**AIM OF THE TASK:**
When you reach the records below, output each one exactly.

**MATERIAL FOR THIS EXERCISE:**
____

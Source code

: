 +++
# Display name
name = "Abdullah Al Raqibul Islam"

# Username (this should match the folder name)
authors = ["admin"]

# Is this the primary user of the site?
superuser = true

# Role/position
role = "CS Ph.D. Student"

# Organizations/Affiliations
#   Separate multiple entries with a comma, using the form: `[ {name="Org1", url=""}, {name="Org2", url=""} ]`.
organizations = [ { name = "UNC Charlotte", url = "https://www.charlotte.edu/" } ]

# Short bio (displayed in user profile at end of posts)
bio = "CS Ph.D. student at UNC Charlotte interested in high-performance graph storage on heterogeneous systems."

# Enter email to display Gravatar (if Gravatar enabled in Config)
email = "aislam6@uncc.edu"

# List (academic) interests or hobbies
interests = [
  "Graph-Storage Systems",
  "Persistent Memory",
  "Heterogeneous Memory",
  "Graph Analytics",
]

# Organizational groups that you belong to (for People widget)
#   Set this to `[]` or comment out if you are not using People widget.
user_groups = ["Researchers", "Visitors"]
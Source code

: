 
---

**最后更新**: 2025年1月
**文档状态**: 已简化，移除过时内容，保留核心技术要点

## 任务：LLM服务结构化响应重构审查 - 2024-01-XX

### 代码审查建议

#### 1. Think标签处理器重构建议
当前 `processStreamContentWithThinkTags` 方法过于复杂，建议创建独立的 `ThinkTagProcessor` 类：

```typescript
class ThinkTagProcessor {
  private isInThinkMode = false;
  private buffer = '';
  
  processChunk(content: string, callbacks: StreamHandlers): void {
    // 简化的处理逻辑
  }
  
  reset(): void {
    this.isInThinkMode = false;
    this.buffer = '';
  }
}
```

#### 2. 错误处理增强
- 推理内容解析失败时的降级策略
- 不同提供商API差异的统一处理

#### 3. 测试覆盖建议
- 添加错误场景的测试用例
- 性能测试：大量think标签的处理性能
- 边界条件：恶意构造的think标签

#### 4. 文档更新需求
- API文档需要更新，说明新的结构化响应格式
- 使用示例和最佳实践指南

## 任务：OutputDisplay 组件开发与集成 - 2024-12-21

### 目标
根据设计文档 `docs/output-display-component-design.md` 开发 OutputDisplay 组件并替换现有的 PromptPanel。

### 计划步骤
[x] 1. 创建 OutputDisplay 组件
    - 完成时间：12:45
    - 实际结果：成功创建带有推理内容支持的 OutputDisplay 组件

____

**PROBLEM SOLUTION:**
Source code

: +++
# Display name
name = "Abdullah Al Raqibul Islam"

# Username (this should match the folder name)
authors = ["admin"]

# Is this the primary user of the site?
superuser = true

# Role/position
role = "CS Ph.D. Student"

# Organizations/Affiliations
#   Separate multiple entries with a comma, using the form: `[ {name="Org1", url=""}, {name="Org2", url=""} ]`.
organizations = [ { name = "UNC Charlotte", url = "https://www.charlotte.edu/" } ]

# Short bio (displayed in user profile at end of posts)
bio = "CS Ph.D. student at UNC Charlotte interested in high-performance graph storage on heterogeneous systems."

# Enter email to display Gravatar (if Gravatar enabled in Config)
email = "aislam6@uncc.edu"

# List (academic) interests or hobbies
interests = [
  "Graph-Storage Systems",
  "Persistent Memory",
  "Heterogeneous Memory",
  "Graph Analytics",
]

# Organizational groups that you belong to (for People widget)
#   Set this to `[]` or comment out if you are not using People widget.
user_groups = ["Researchers", "Visitors"]
Source code

: 
---

**最后更新**: 2025年1月
**文档状态**: 已简化，移除过时内容，保留核心技术要点

## 任务：LLM服务结构化响应重构审查 - 2024-01-XX

### 代码审查建议

#### 1. Think标签处理器重构建议
当前 `processStreamContentWithThinkTags` 方法过于复杂，建议创建独立的 `ThinkTagProcessor` 类：

```typescript
class ThinkTagProcessor {
  private isInThinkMode = false;
  private buffer = '';
  
  processChunk(content: string, callbacks: StreamHandlers): void {
    // 简化的处理逻辑
  }
  
  reset(): void {
    this.isInThinkMode = false;
    this.buffer = '';
  }
}
```

#### 2. 错误处理增强
- 推理内容解析失败时的降级策略
- 不同提供商API差异的统一处理

#### 3. 测试覆盖建议
- 添加错误场景的测试用例
- 性能测试：大量think标签的处理性能
- 边界条件：恶意构造的think标签

#### 4. 文档更新需求
- API文档需要更新，说明新的结构化响应格式
- 使用示例和最佳实践指南

## 任务：OutputDisplay 组件开发与集成 - 2024-12-21

### 目标
根据设计文档 `docs/output-display-component-design.md` 开发 OutputDisplay 组件并替换现有的 PromptPanel。

### 计划步骤
[x] 1. 创建 OutputDisplay 组件
    - 完成时间：12:45
    - 实际结果：成功创建带有推理内容支持的 OutputDisplay 组件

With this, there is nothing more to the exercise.